Over the course of our lives it takes us years to acquire certain skills, experience, and characteristics that govern the kinds of responsibilities we each take on, and shape the way we handle those responsibilities. It's these personal "assets" that make estate planning so important.
Take, for example, your long-living pets. For the most part, you can set up simple pet trusts or name guardians for common pets such as cats or dogs. But what about the not so common pets? Horses, turtles, or parrots?
Last week I spent some time at one of my favorite ranches in Coconut Creek, FL. Before going for a ride I pitched in at the stables by feeding and grooming the horses. I chatted with a few of the owners about their experiences with their pets and it was so interesting to see how knowledgeable each owner was about the particular personality of their horse.
In the midst of my conversation with an owner, one of the horses started banging on his stable door and creating a racket! The owner turns to me and says, "Oh, he just wants you to acknowledge he's here, he tends to act like a teenager sometimes." Then he yelled "That's enough, Mickey!" and the horse wallowed off to the other end of his stable.
See, that particular understanding of Mickey's personality traits are just one of the things that makes being Mickey's owner unique. That, and of course, the willingness to care for Mickey for the roughly 30 years he is expected to be living. The costs of caring for and maintaining a horse, are far beyond what it costs to raise an average human child! Not to mention the fact that the older a horse gets, the more dependent it is on it's owner. These are just a few reasons why it's so important to preserve and include the special skills and knowledge you've gained as a pet-owner in your estate plan.
Another great example of planning for unique assets or circumstances is a niche or cutting-edge business. Last week I also had the pleasure of visiting the Biscayne Bay Brewing Company (click one of the pics below to visit their site). I was invited to visit the brewery by co-owner Jose Mallea who was nice enough to give us a tour of their gigantic space! (Stay tuned for updates! They are opening a tap room soon.)

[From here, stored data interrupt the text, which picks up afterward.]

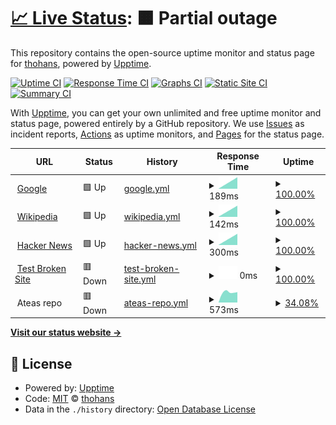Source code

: # [📈 Live Status](https://thohans.github.io/ikl_status): <!--live status--> **🟧 Partial outage**

This repository contains the open-source uptime monitor and status page for [thohans](https://thohans.github.io/ikl_status), powered by [Upptime](https://github.com/upptime/upptime).

[![Uptime CI](https://github.com/thohans/ikl_status/workflows/Uptime%20CI/badge.svg)](https://github.com/thohans/ikl_status/actions?query=workflow%3A%22Uptime+CI%22)
[![Response Time CI](https://github.com/thohans/ikl_status/workflows/Response%20Time%20CI/badge.svg)](https://github.com/thohans/ikl_status/actions?query=workflow%3A%22Response+Time+CI%22)
[![Graphs CI](https://github.com/thohans/ikl_status/workflows/Graphs%20CI/badge.svg)](https://github.com/thohans/ikl_status/actions?query=workflow%3A%22Graphs+CI%22)
[![Static Site CI](https://github.com/thohans/ikl_status/workflows/Static%20Site%20CI/badge.svg)](https://github.com/thohans/ikl_status/actions?query=workflow%3A%22Static+Site+CI%22)
[![Summary CI](https://github.com/thohans/ikl_status/workflows/Summary%20CI/badge.svg)](https://github.com/thohans/ikl_status/actions?query=workflow%3A%22Summary+CI%22)

With [Upptime](https://upptime.js.org), you can get your own unlimited and free uptime monitor and status page, powered entirely by a GitHub repository. We use [Issues](https://github.com/thohans/ikl_status/issues) as incident reports, [Actions](https://github.com/thohans/ikl_status/actions) as uptime monitors, and [Pages](https://thohans.github.io/ikl_status) for the status page.

<!--start: status pages-->
<!-- This summary is generated by Upptime (https://github.com/upptime/upptime) -->
<!-- Do not edit this manually, your changes will be overwritten -->
<!-- prettier-ignore -->
| URL | Status | History | Response Time | Uptime |
| --- | ------ | ------- | ------------- | ------ |
| <img alt="" src="https://favicons.githubusercontent.com/www.google.com" height="13"> [Google](https://www.google.com) | 🟩 Up | [google.yml](https://github.com/thohans/ikl_status/commits/HEAD/history/google.yml) | <details><summary><img alt="Response time graph" src="./graphs/google/response-time-week.png" height="20"> 189ms</summary><br><a href="https://thohans.github.io/ikl_status/history/google"><img alt="Response time 189" src="https://img.shields.io/endpoint?url=https%3A%2F%2Fraw.githubusercontent.com%2Fthohans%2Fikl_status%2FHEAD%2Fapi%2Fgoogle%2Fresponse-time.json"></a><br><a href="https://thohans.github.io/ikl_status/history/google"><img alt="24-hour response time 189" src="https://img.shields.io/endpoint?url=https%3A%2F%2Fraw.githubusercontent.com%2Fthohans%2Fikl_status%2FHEAD%2Fapi%2Fgoogle%2Fresponse-time-day.json"></a><br><a href="https://thohans.github.io/ikl_status/history/google"><img alt="7-day response time 189" src="https://img.shields.io/endpoint?url=https%3A%2F%2Fraw.githubusercontent.com%2Fthohans%2Fikl_status%2FHEAD%2Fapi%2Fgoogle%2Fresponse-time-week.json"></a><br><a href="https://thohans.github.io/ikl_status/history/google"><img alt="30-day response time 189" src="https://img.shields.io/endpoint?url=https%3A%2F%2Fraw.githubusercontent.com%2Fthohans%2Fikl_status%2FHEAD%2Fapi%2Fgoogle%2Fresponse-time-month.json"></a><br><a href="https://thohans.github.io/ikl_status/history/google"><img alt="1-year response time 189" src="https://img.shields.io/endpoint?url=https%3A%2F%2Fraw.githubusercontent.com%2Fthohans%2Fikl_status%2FHEAD%2Fapi%2Fgoogle%2Fresponse-time-year.json"></a></details> | <details><summary><a href="https://thohans.github.io/ikl_status/history/google">100.00%</a></summary><a href="https://thohans.github.io/ikl_status/history/google"><img alt="All-time uptime 100.00%" src="https://img.shields.io/endpoint?url=https%3A%2F%2Fraw.githubusercontent.com%2Fthohans%2Fikl_status%2FHEAD%2Fapi%2Fgoogle%2Fuptime.json"></a><br><a href="https://thohans.github.io/ikl_status/history/google"><img alt="24-hour uptime 100.00%" src="https://img.shields.io/endpoint?url=https%3A%2F%2Fraw.githubusercontent.com%2Fthohans%2Fikl_status%2FHEAD%2Fapi%2Fgoogle%2Fuptime-day.json"></a><br><a href="https://thohans.github.io/ikl_status/history/google"><img alt="7-day uptime 100.00%" src="https://img.shields.io/endpoint?url=https%3A%2F%2Fraw.githubusercontent.com%2Fthohans%2Fikl_status%2FHEAD%2Fapi%2Fgoogle%2Fuptime-week.json"></a><br><a href="https://thohans.github.io/ikl_status/history/google"><img alt="30-day uptime 100.00%" src="https://img.shields.io/endpoint?url=https%3A%2F%2Fraw.githubusercontent.com%2Fthohans%2Fikl_status%2FHEAD%2Fapi%2Fgoogle%2Fuptime-month.json"></a><br><a href="https://thohans.github.io/ikl_status/history/google"><img alt="1-year uptime 100.00%" src="https://img.shields.io/endpoint?url=https%3A%2F%2Fraw.githubusercontent.com%2Fthohans%2Fikl_status%2FHEAD%2Fapi%2Fgoogle%2Fuptime-year.json"></a></details>
| <img alt="" src="https://favicons.githubusercontent.com/en.wikipedia.org" height="13"> [Wikipedia](https://en.wikipedia.org) | 🟩 Up | [wikipedia.yml](https://github.com/thohans/ikl_status/commits/HEAD/history/wikipedia.yml) | <details><summary><img alt="Response time graph" src="./graphs/wikipedia/response-time-week.png" height="20"> 142ms</summary><br><a href="https://thohans.github.io/ikl_status/history/wikipedia"><img alt="Response time 142" src="https://img.shields.io/endpoint?url=https%3A%2F%2Fraw.githubusercontent.com%2Fthohans%2Fikl_status%2FHEAD%2Fapi%2Fwikipedia%2Fresponse-time.json"></a><br><a href="https://thohans.github.io/ikl_status/history/wikipedia"><img alt="24-hour response time 142" src="https://img.shields.io/endpoint?url=https%3A%2F%2Fraw.githubusercontent.com%2Fthohans%2Fikl_status%2FHEAD%2Fapi%2Fwikipedia%2Fresponse-time-day.json"></a><br><a href="https://thohans.github.io/ikl_status/history/wikipedia"><img alt="7-day response time 142" src="https://img.shields.io/endpoint?url=https%3A%2F%2Fraw.githubusercontent.com%2Fthohans%2Fikl_status%2FHEAD%2Fapi%2Fwikipedia%2Fresponse-time-week.json"></a><br><a href="https://thohans.github.io/ikl_status/history/wikipedia"><img alt="30-day response time 142" src="https://img.shields.io/endpoint?url=https%3A%2F%2Fraw.githubusercontent.com%2Fthohans%2Fikl_status%2FHEAD%2Fapi%2Fwikipedia%2Fresponse-time-month.json"></a><br><a href="https://thohans.github.io/ikl_status/history/wikipedia"><img alt="1-year response time 142" src="https://img.shields.io/endpoint?url=https%3A%2F%2Fraw.githubusercontent.com%2Fthohans%2Fikl_status%2FHEAD%2Fapi%2Fwikipedia%2Fresponse-time-year.json"></a></details> | <details><summary><a href="https://thohans.github.io/ikl_status/history/wikipedia">100.00%</a></summary><a href="https://thohans.github.io/ikl_status/history/wikipedia"><img alt="All-time uptime 100.00%" src="https://img.shields.io/endpoint?url=https%3A%2F%2Fraw.githubusercontent.com%2Fthohans%2Fikl_status%2FHEAD%2Fapi%2Fwikipedia%2Fuptime.json"></a><br><a href="https://thohans.github.io/ikl_status/history/wikipedia"><img alt="24-hour uptime 100.00%" src="https://img.shields.io/endpoint?url=https%3A%2F%2Fraw.githubusercontent.com%2Fthohans%2Fikl_status%2FHEAD%2Fapi%2Fwikipedia%2Fuptime-day.json"></a><br><a href="https://thohans.github.io/ikl_status/history/wikipedia"><img alt="7-day uptime 100.00%" src="https://img.shields.io/endpoint?url=https%3A%2F%2Fraw.githubusercontent.com%2Fthohans%2Fikl_status%2FHEAD%2Fapi%2Fwikipedia%2Fuptime-week.json"></a><br><a href="https://thohans.github.io/ikl_status/history/wikipedia"><img alt="30-day uptime 100.00%" src="https://img.shields.io/endpoint?url=https%3A%2F%2Fraw.githubusercontent.com%2Fthohans%2Fikl_status%2FHEAD%2Fapi%2Fwikipedia%2Fuptime-month.json"></a><br><a href="https://thohans.github.io/ikl_status/history/wikipedia"><img alt="1-year uptime 100.00%" src="https://img.shields.io/endpoint?url=https%3A%2F%2Fraw.githubusercontent.com%2Fthohans%2Fikl_status%2FHEAD%2Fapi%2Fwikipedia%2Fuptime-year.json"></a></details>
| <img alt="" src="https://favicons.githubusercontent.com/news.ycombinator.com" height="13"> [Hacker News](https://news.ycombinator.com) | 🟩 Up | [hacker-news.yml](https://github.com/thohans/ikl_status/commits/HEAD/history/hacker-news.yml) | <details><summary><img alt="Response time graph" src="./graphs/hacker-news/response-time-week.png" height="20"> 300ms</summary><br><a href="https://thohans.github.io/ikl_status/history/hacker-news"><img alt="Response time 300" src="https://img.shields.io/endpoint?url=https%3A%2F%2Fraw.githubusercontent.com%2Fthohans%2Fikl_status%2FHEAD%2Fapi%2Fhacker-news%2Fresponse-time.json"></a><br><a href="https://thohans.github.io/ikl_status/history/hacker-news"><img alt="24-hour response time 300" src="https://img.shields.io/endpoint?url=https%3A%2F%2Fraw.githubusercontent.com%2Fthohans%2Fikl_status%2FHEAD%2Fapi%2Fhacker-news%2Fresponse-time-day.json"></a><br><a href="https://thohans.github.io/ikl_status/history/hacker-news"><img alt="7-day response time 300" src="https://img.shields.io/endpoint?url=https%3A%2F%2Fraw.githubusercontent.com%2Fthohans%2Fikl_status%2FHEAD%2Fapi%2Fhacker-news%2Fresponse-time-week.json"></a><br><a href="https://thohans.github.io/ikl_status/history/hacker-news"><img alt="30-day response time 300" src="https://img.shields.io/endpoint?url=https%3A%2F%2Fraw.githubusercontent.com%2Fthohans%2Fikl_status%2FHEAD%2Fapi%2Fhacker-news%2Fresponse-time-month.json"></a><br><a href="https://thohans.github.io/ikl_status/history/hacker-news"><img alt="1-year response time 300" src="https://img.shields.io/endpoint?url=https%3A%2F%2Fraw.githubusercontent.com%2Fthohans%2Fikl_status%2FHEAD%2Fapi%2Fhacker-news%2Fresponse-time-year.json"></a></details> | <details><summary><a href="https://thohans.github.io/ikl_status/history/hacker-news">100.00%</a></summary><a href="https://thohans.github.io/ikl_status/history/hacker-news"><img alt="All-time uptime 100.00%" src="https://img.shields.io/endpoint?url=https%3A%2F%2Fraw.githubusercontent.com%2Fthohans%2Fikl_status%2FHEAD%2Fapi%2Fhacker-news%2Fuptime.json"></a><br><a href="https://thohans.github.io/ikl_status/history/hacker-news"><img alt="24-hour uptime 100.00%" src="https://img.shields.io/endpoint?url=https%3A%2F%2Fraw.githubusercontent.com%2Fthohans%2Fikl_status%2FHEAD%2Fapi%2Fhacker-news%2Fuptime-day.json"></a><br><a href="https://thohans.github.io/ikl_status/history/hacker-news"><img alt="7-day uptime 100.00%" src="https://img.shields.io/endpoint?url=https%3A%2F%2Fraw.githubusercontent.com%2Fthohans%2Fikl_status%2FHEAD%2Fapi%2Fhacker-news%2Fuptime-week.json"></a><br><a href="https://thohans.github.io/ikl_status/history/hacker-news"><img alt="30-day uptime 100.00%" src="https://img.shields.io/endpoint?url=https%3A%2F%2Fraw.githubusercontent.com%2Fthohans%2Fikl_status%2FHEAD%2Fapi%2Fhacker-news%2Fuptime-month.json"></a><br><a href="https://thohans.github.io/ikl_status/history/hacker-news"><img alt="1-year uptime 100.00%" src="https://img.shields.io/endpoint?url=https%3A%2F%2Fraw.githubusercontent.com%2Fthohans%2Fikl_status%2FHEAD%2Fapi%2Fhacker-news%2Fuptime-year.json"></a></details>
| <img alt="" src="https://favicons.githubusercontent.com/thissitedoesnotexist.koj.co" height="13"> [Test Broken Site](https://thissitedoesnotexist.koj.co) | 🟥 Down | [test-broken-site.yml](https://github.com/thohans/ikl_status/commits/HEAD/history/test-broken-site.yml) | <details><summary><img alt="Response time graph" src="./graphs/test-broken-site/response-time-week.png" height="20"> 0ms</summary><br><a href="https://thohans.github.io/ikl_status/history/test-broken-site"><img alt="Response time 0" src="https://img.shields.io/endpoint?url=https%3A%2F%2Fraw.githubusercontent.com%2Fthohans%2Fikl_status%2FHEAD%2Fapi%2Ftest-broken-site%2Fresponse-time.json"></a><br><a href="https://thohans.github.io/ikl_status/history/test-broken-site"><img alt="24-hour response time 0" src="https://img.shields.io/endpoint?url=https%3A%2F%2Fraw.githubusercontent.com%2Fthohans%2Fikl_status%2FHEAD%2Fapi%2Ftest-broken-site%2Fresponse-time-day.json"></a><br><a href="https://thohans.github.io/ikl_status/history/test-broken-site"><img alt="7-day response time 0" src="https://img.shields.io/endpoint?url=https%3A%2F%2Fraw.githubusercontent.com%2Fthohans%2Fikl_status%2FHEAD%2Fapi%2Ftest-broken-site%2Fresponse-time-week.json"></a><br><a href="https://thohans.github.io/ikl_status/history/test-broken-site"><img alt="30-day response time 0" src="https://img.shields.io/endpoint?url=https%3A%2F%2Fraw.githubusercontent.com%2Fthohans%2Fikl_status%2FHEAD%2Fapi%2Ftest-broken-site%2Fresponse-time-month.json"></a><br><a href="https://thohans.github.io/ikl_status/history/test-broken-site"><img alt="1-year response time 0" src="https://img.shields.io/endpoint?url=https%3A%2F%2Fraw.githubusercontent.com%2Fthohans%2Fikl_status%2FHEAD%2Fapi%2Ftest-broken-site%2Fresponse-time-year.json"></a></details> | <details><summary><a href="https://thohans.github.io/ikl_status/history/test-broken-site">100.00%</a></summary><a href="https://thohans.github.io/ikl_status/history/test-broken-site"><img alt="All-time uptime 100.00%" src="https://img.shields.io/endpoint?url=https%3A%2F%2Fraw.githubusercontent.com%2Fthohans%2Fikl_status%2FHEAD%2Fapi%2Ftest-broken-site%2Fuptime.json"></a><br><a href="https://thohans.github.io/ikl_status/history/test-broken-site"><img alt="24-hour uptime 100.00%" src="https://img.shields.io/endpoint?url=https%3A%2F%2Fraw.githubusercontent.com%2Fthohans%2Fikl_status%2FHEAD%2Fapi%2Ftest-broken-site%2Fuptime-day.json"></a><br><a href="https://thohans.github.io/ikl_status/history/test-broken-site"><img alt="7-day uptime 100.00%" src="https://img.shields.io/endpoint?url=https%3A%2F%2Fraw.githubusercontent.com%2Fthohans%2Fikl_status%2FHEAD%2Fapi%2Ftest-broken-site%2Fuptime-week.json"></a><br><a href="https://thohans.github.io/ikl_status/history/test-broken-site"><img alt="30-day uptime 100.00%" src="https://img.shields.io/endpoint?url=https%3A%2F%2Fraw.githubusercontent.com%2Fthohans%2Fikl_status%2FHEAD%2Fapi%2Ftest-broken-site%2Fuptime-month.json"></a><br><a href="https://thohans.github.io/ikl_status/history/test-broken-site"><img alt="1-year uptime 100.00%" src="https://img.shields.io/endpoint?url=https%3A%2F%2Fraw.githubusercontent.com%2Fthohans%2Fikl_status%2FHEAD%2Fapi%2Ftest-broken-site%2Fuptime-year.json"></a></details>
| <img alt="" src="https://favicons.githubusercontent.com/atea.bunnpris.no" height="13"> Ateas repo | 🟥 Down | [ateas-repo.yml](https://github.com/thohans/ikl_status/commits/HEAD/history/ateas-repo.yml) | <details><summary><img alt="Response time graph" src="./graphs/ateas-repo/response-time-week.png" height="20"> 573ms</summary><br><a href="https://thohans.github.io/ikl_status/history/ateas-repo"><img alt="Response time 573" src="https://img.shields.io/endpoint?url=https%3A%2F%2Fraw.githubusercontent.com%2Fthohans%2Fikl_status%2FHEAD%2Fapi%2Fateas-repo%2Fresponse-time.json"></a><br><a href="https://thohans.github.io/ikl_status/history/ateas-repo"><img alt="24-hour response time 573" src="https://img.shields.io/endpoint?url=https%3A%2F%2Fraw.githubusercontent.com%2Fthohans%2Fikl_status%2FHEAD%2Fapi%2Fateas-repo%2Fresponse-time-day.json"></a><br><a href="https://thohans.github.io/ikl_status/history/ateas-repo"><img alt="7-day response time 573" src="https://img.shields.io/endpoint?url=https%3A%2F%2Fraw.githubusercontent.com%2Fthohans%2Fikl_status%2FHEAD%2Fapi%2Fateas-repo%2Fresponse-time-week.json"></a><br><a href="https://thohans.github.io/ikl_status/history/ateas-repo"><img alt="30-day response time 573" src="https://img.shields.io/endpoint?url=https%3A%2F%2Fraw.githubusercontent.com%2Fthohans%2Fikl_status%2FHEAD%2Fapi%2Fateas-repo%2Fresponse-time-month.json"></a><br><a href="https://thohans.github.io/ikl_status/history/ateas-repo"><img alt="1-year response time 573" src="https://img.shields.io/endpoint?url=https%3A%2F%2Fraw.githubusercontent.com%2Fthohans%2Fikl_status%2FHEAD%2Fapi%2Fateas-repo%2Fresponse-time-year.json"></a></details> | <details><summary><a href="https://thohans.github.io/ikl_status/history/ateas-repo">34.08%</a></summary><a href="https://thohans.github.io/ikl_status/history/ateas-repo"><img alt="All-time uptime 34.08%" src="https://img.shields.io/endpoint?url=https%3A%2F%2Fraw.githubusercontent.com%2Fthohans%2Fikl_status%2FHEAD%2Fapi%2Fateas-repo%2Fuptime.json"></a><br><a href="https://thohans.github.io/ikl_status/history/ateas-repo"><img alt="24-hour uptime 34.08%" src="https://img.shields.io/endpoint?url=https%3A%2F%2Fraw.githubusercontent.com%2Fthohans%2Fikl_status%2FHEAD%2Fapi%2Fateas-repo%2Fuptime-day.json"></a><br><a href="https://thohans.github.io/ikl_status/history/ateas-repo"><img alt="7-day uptime 34.08%" src="https://img.shields.io/endpoint?url=https%3A%2F%2Fraw.githubusercontent.com%2Fthohans%2Fikl_status%2FHEAD%2Fapi%2Fateas-repo%2Fuptime-week.json"></a><br><a href="https://thohans.github.io/ikl_status/history/ateas-repo"><img alt="30-day uptime 34.08%" src="https://img.shields.io/endpoint?url=https%3A%2F%2Fraw.githubusercontent.com%2Fthohans%2Fikl_status%2FHEAD%2Fapi%2Fateas-repo%2Fuptime-month.json"></a><br><a href="https://thohans.github.io/ikl_status/history/ateas-repo"><img alt="1-year uptime 34.08%" src="https://img.shields.io/endpoint?url=https%3A%2F%2Fraw.githubusercontent.com%2Fthohans%2Fikl_status%2FHEAD%2Fapi%2Fateas-repo%2Fuptime-year.json"></a></details>

<!--end: status pages-->

[**Visit our status website →**](https://thohans.github.io/ikl_status)

## 📄 License

- Powered by: [Upptime](https://github.com/upptime/upptime)
- Code: [MIT](./LICENSE) © [thohans](https://thohans.github.io/ikl_status)
- Data in the `./history` directory: [Open Database License](https://opendatacommons.org/licenses/odbl/1-0/)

We all got to discussing the challenges of Florida beverage law and how craft breweries like BBBC are charged with the duty of changing the political plane in this field. To put it lightly, Jose Mallea (who happens to have worked at the White House), knows his politics! His experience with law makers has afforded him a great advantage in his new venture.
If you own a company in an industry that heavily revolves around politics and changing laws (i.e. a brewery in a city that has just become exposed to such a niche field) who would have the intellectual capacity to take care of your business after you're gone? It's important to ensure that the hard work you've put in becomes part of your long-lasting legacy!
These are only two examples of special assets and circumstances that should be carefully handled in your estate plan. What makes your life unique? Protect it by providing for its care and maintenance after you're gone.